Personal accountability is two big words that, when used together, might stir different emotions in different people. They could instill pride, fear, intimidation, self-reflection, etc. However, what people might remain aloof of is that the same two words come down to the smallest, simplest, and yet most significant actions. So what exactly is personal accountability? How can a person imbibe it? Well, in today’s blog, I’ll answer these two questions and give a glimpse of how they impact your day-to-day and larger life. Let me begin with an anecdote.
What is Personal Accountability?
A while ago, I sent some emails to yoga studios in other cities and states. The idea was to collaborate, work together, and enable healing and well-being in the community. Unfortunately, out of 30 people, only 3 responded, and therein lies the lesson of personal accountability. Whether the people are interested or not, a simple reply would have done the job.
“Hey, we’re not currently looking for collaborations. We’ll reach out to you in the future.”
“Hello, thanks for reaching out to us. We look forward to knowing more about the collaboration. Could you please tell us more?”
In this, personal accountability essentially means that the person (ideally) responds with whatever they feel/believe when it comes to collaboration. Even if they are unsure and do not know whether to collaborate, articulating it into words and letting the other party know would suffice. For instance, here’s what the 10% of the respondents had to say:
One of the emails encouraged me to check back next year. Another one said they were interested and requested to send some dates. Another email responded quickly and gave a time and date for us to talk about the event's details on the phone.
In the first case, I replied thanking them for their response and I would check back in January. In the second case, I quickly sent out the dates as requested. In the third case, I confirmed the date and time for the call. In this case, I decided to take personal accountability to further the conversation.

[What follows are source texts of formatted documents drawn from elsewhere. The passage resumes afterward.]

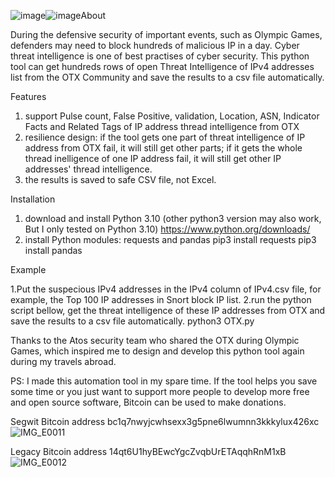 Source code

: ![image](https://github.com/user-attachments/assets/47260fea-5062-450f-bde2-3347aab1fa1b)![image](https://github.com/user-attachments/assets/66db6e7c-5e0f-454a-acff-0ae52247baf5)About

During the defensive security of important events, such as Olympic Games, defenders may need to block hundreds of malicious IP in a day. Cyber threat intelligence is one of best practises of cyber security. This python tool can get hundreds rows of open Threat Intelligence of IPv4 addresses list from the OTX Community and save the results to a csv file automatically. 

Features
1. support Pulse count, False Positive, validation, Location, ASN, Indicator Facts and Related Tags of IP address thread intelligence from OTX
2. resilience design: if the tool gets one part of threat intelligence of IP address from OTX fail, it will still get other parts; if it gets the whole thread inelligence of one IP address fail, it will still get other IP addresses' thread intelligence.
3. the results is saved to safe CSV file, not Excel. 

Installation
1. download and install Python 3.10 (other python3 version may also work, But I only tested on Python 3.10)
https://www.python.org/downloads/
2. install Python modules: requests and pandas
  pip3 install requests
  pip3 install pandas

Example

1.Put the suspecious IPv4 addresses in the IPv4 column of IPv4.csv file, for example, the Top 100 IP addresses in Snort block IP list.
2.run the python script bellow,  get the threat intelligence of these IP addresses from OTX and save the results to a csv file automatically.
  python3 OTX.py

Thanks to the Atos security team who shared the OTX during Olympic Games, which inspired me to design and develop this python tool again during my travels abroad.

PS: I made this automation tool in my spare time. If the tool helps you save some time or you just want to support more people to develop more free and open source software, Bitcoin can be used to make donations.

Segwit
Bitcoin address
bc1q7nwyjcwhsexx3g5pne6lwumnn3kkkylux426xc
![IMG_E0011](https://github.com/user-attachments/assets/b4a5faba-c531-4696-a968-031c8b4d07bf)


Legacy
Bitcoin address
14qt6U1hyBEwcYgcZvqbUrETAqqhRnM1xB
![IMG_E0012](https://github.com/user-attachments/assets/1e6b4e8e-e240-44b4-aca2-81bc0ffaf0d9)






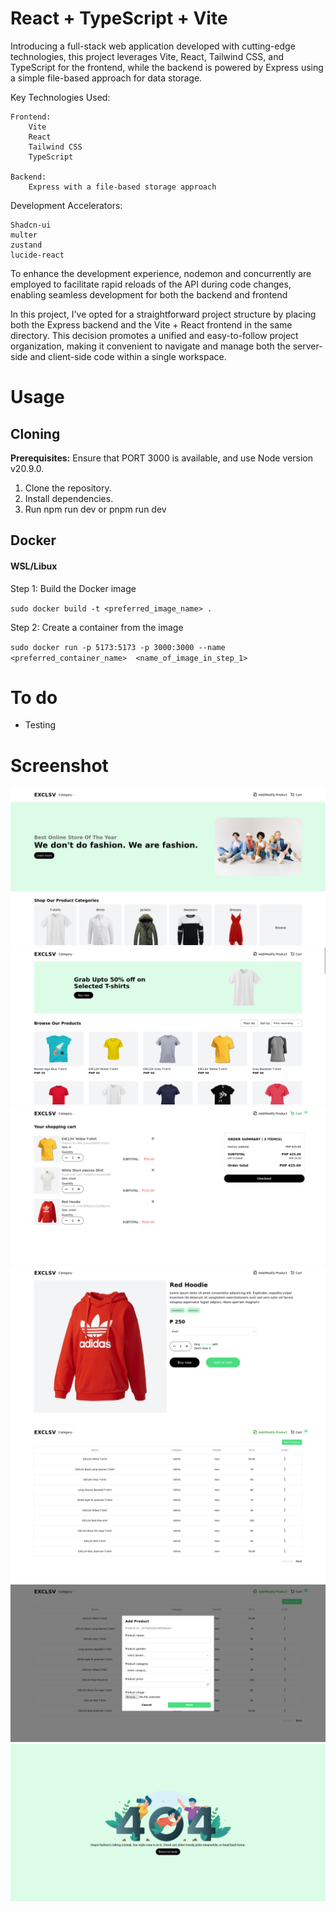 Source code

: # React + TypeScript + Vite
Introducing a full-stack web application developed with cutting-edge technologies, this project leverages Vite, React, Tailwind CSS, and TypeScript for the frontend, while the backend is powered by Express using a simple file-based approach for data storage.

Key Technologies Used:

    Frontend:
        Vite
        React
        Tailwind CSS
        TypeScript

    Backend:
        Express with a file-based storage approach

Development Accelerators:

    Shadcn-ui
    multer
    zustand
    lucide-react

To enhance the development experience, nodemon and concurrently are employed to facilitate rapid reloads of the API during code changes, enabling seamless development for both the backend and frontend

In this project, I've opted for a straightforward project structure by placing both the Express backend and the Vite + React frontend in the same directory. This decision promotes a unified and easy-to-follow project organization, making it convenient to navigate and manage both the server-side and client-side code within a single workspace.

# Usage
## Cloning
**Prerequisites:** Ensure that PORT 3000 is available, and use Node version v20.9.0.
1. Clone the repository.
2. Install dependencies.
3. Run npm run dev or pnpm run dev

## Docker
#### WSL/Libux
Step 1: Build the Docker image

``sudo docker build -t <preferred_image_name> .``

Step 2: Create a container from the image

``sudo docker run -p 5173:5173 -p 3000:3000 --name <preferred_container_name>  <name_of_image_in_step_1>``




# To do
- Testing


# Screenshot
![Home](screenshot/home.png)
![Shop](screenshot/shop.png)
![Cart](screenshot/cart.png)
![Product](screenshot/product.png)
![AddModify](screenshot/addmodify.png)
![Modal](screenshot/addproduct.png)
![404](screenshot/404.png)

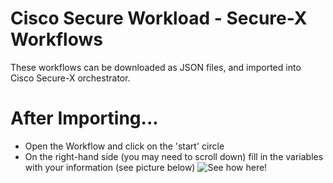 # Cisco Secure Workload - Secure-X Workflows	

These workflows can be downloaded as JSON files, and imported into Cisco Secure-X orchestrator.

# After Importing...

 - Open the Workflow and click on the 'start' circle
 - On the right-hand side (you may need to scroll down) fill in the variables with your information (see picture below)
![See how here!](https://github.com/jlunde-cisco/SecureX/blob/main/workflow_edits.png)

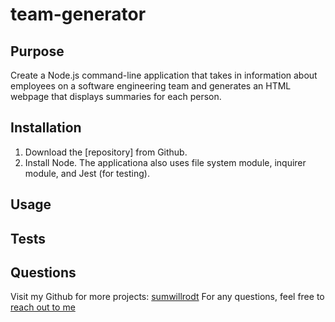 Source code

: # team-generator


## Purpose
Create a Node.js command-line application that takes in information about employees on a software engineering team and generates an HTML webpage that displays summaries for each person.


## Installation
1. Download the [repository] from Github.
2. Install Node.
The applicationa also uses file system module, inquirer module, and Jest (for testing).

## Usage


## Tests


## Questions
Visit my Github for more projects: [sumwillrodt](https://github.com/sumwillrodt)
For any questions, feel free to [reach out to me](mailto:87799429+sumwillrodt@users.noreply.github.com)
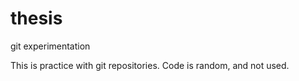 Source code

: # thesis
git experimentation

This is practice with git repositories. Code is random, and not used.
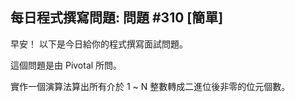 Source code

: ## 每日程式撰寫問題: 問題 #310 [簡單]

早安！ 以下是今日給你的程式撰寫面試問題。

這個問題是由 Pivotal 所問。

實作一個演算法算出所有介於 1 ~ N 整數轉成二進位後非零的位元個數。
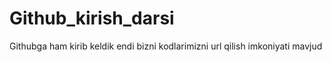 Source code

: # Github_kirish_darsi
Githubga ham kirib keldik endi bizni kodlarimizni url qilish imkoniyati mavjud
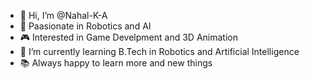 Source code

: - 👋 Hi, I’m @Nahal-K-A
- 🤖 Paasionate in Robotics and AI
- 🎮 Interested in Game Develpment and 3D Animation
- 🌱 I’m currently learning B.Tech in Robotics and Artificial Intelligence
- 📚 Always happy to learn more and new things

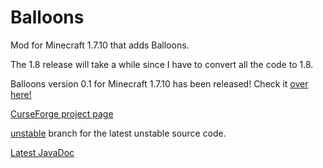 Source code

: # Balloons
Mod for Minecraft 1.7.10 that adds Balloons.

The 1.8 release will take a while since I have to convert all the code to 1.8.

Balloons version 0.1 for Minecraft 1.7.10 has been released! Check it <a href="http://zanyleonic.github.io/Balloons/">over here!</a>

<a href="http://minecraft.curseforge.com/mc-mods/233770-balloons-mod">CurseForge project page</a>

<a href="http://github.com/ZanyLeonic/Balloons/tree/unstable">unstable</a> branch for the latest unstable source code.

<a href="http://ZanyLeonic.github.io/Balloons/doc/1.7.10">Latest JavaDoc</a>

With the third person, the call didn’t happen; when the time came, there wasn’t any communication. So, once again, I decided to take the initiative and ask when the call could be rescheduled.
If you think about it, personal accountability meant merely responding with an answer in this scenario, even if it wasn’t definitive. This is just one example. You might stumble upon numerous situations where you have to take personal accountability.
A simpler word for personal accountability would be ownership. Ownership showcases the willingness to take responsibility for your actions instead of blaming others for theirs. In addition, it makes you more solution-oriented, and you’ll always look to getting things done instead of fretting over the scenario you’re stuck in. The mindset puts you in control and drives you to make things work.
“Do what you say and say what you do!”
Why should I take Personal Accountability? Here are some benefits you can reap by taking personal accountability.
You become more authentic, build integrity, and pave the way for healthier relationships. People begin to trust you and know they can depend on you. This is very important not only in personal relationships but in business partnerships too. Leaders who take accountability will be trusted and respected and noted as a person who keep their word. They do what they say and say as they do!
How Can I be Accountable?
Know who you are and take responsibility for your actions to resolve conflict and find solutions to get results. Remember, when you say yes to something, it is your responsibility. On the other hand, it is not rude to say no to somebody or something, especially if you know you cannot take personal accountability to see it through. So analyze the scenario, determine the best course of action, and abide by it.
Practice the Five Yamas (means "restraint" in Sanskrit which means abide by the natural laws that are given) in the Eight Limbs of Yoga and the the Ten Commandments, amongst other ancient teachings. Natural Laws are given (in our hearts) to live by. Human beings possess intrinsic values that govern their reasoning and behavior, a moral compass if you will.
The practice develops a sharing of morals, values and ethical guidelines that increases cultural convergence. Cultures will evolve over time together and flourish as they all believe and share in the same teachings. Deep down we all know what is right and what is wrong!
Satya (Truthfulness): Being truthful with yourself and others keeps you light-hearted. Not worrying about what lie you told or telling another lie to cover another lie. Before you know it, you are so wrapped up in all the lies that you no longer know what is true.
Ahimsa (Non-Harming): Do not blame others or make excuses. Take personal accountability and focus on how you can make the situation better and resolve the problem.
Asteya (Non-Stealing): This does not just apply to material items. Stealing time can harm others. When you set a date and time, show up and commit. If you cannot be personally accountable due to unforeseen circumstances, respect the other person’s time by letting them know you must cancel or reschedule.
Brahmacharya (Pure Conduct): Stay in conduct with one’s own self. Live a moral life with principles and core values.
Aparigraha (Non-Greediness & Non -Attachment): Let go of things from the past and forgive yourself and others. This will help you experience more peace and self-reliance without all the baggage.
Overall, personal accountability/ownership is about being honest with yourself, keeping your word, and ensuring that in any scenario, you take responsibility for your actions and focus on providing a solution Practicing the 5 Yamas is an approach that can help you be more accountable and enrich your life.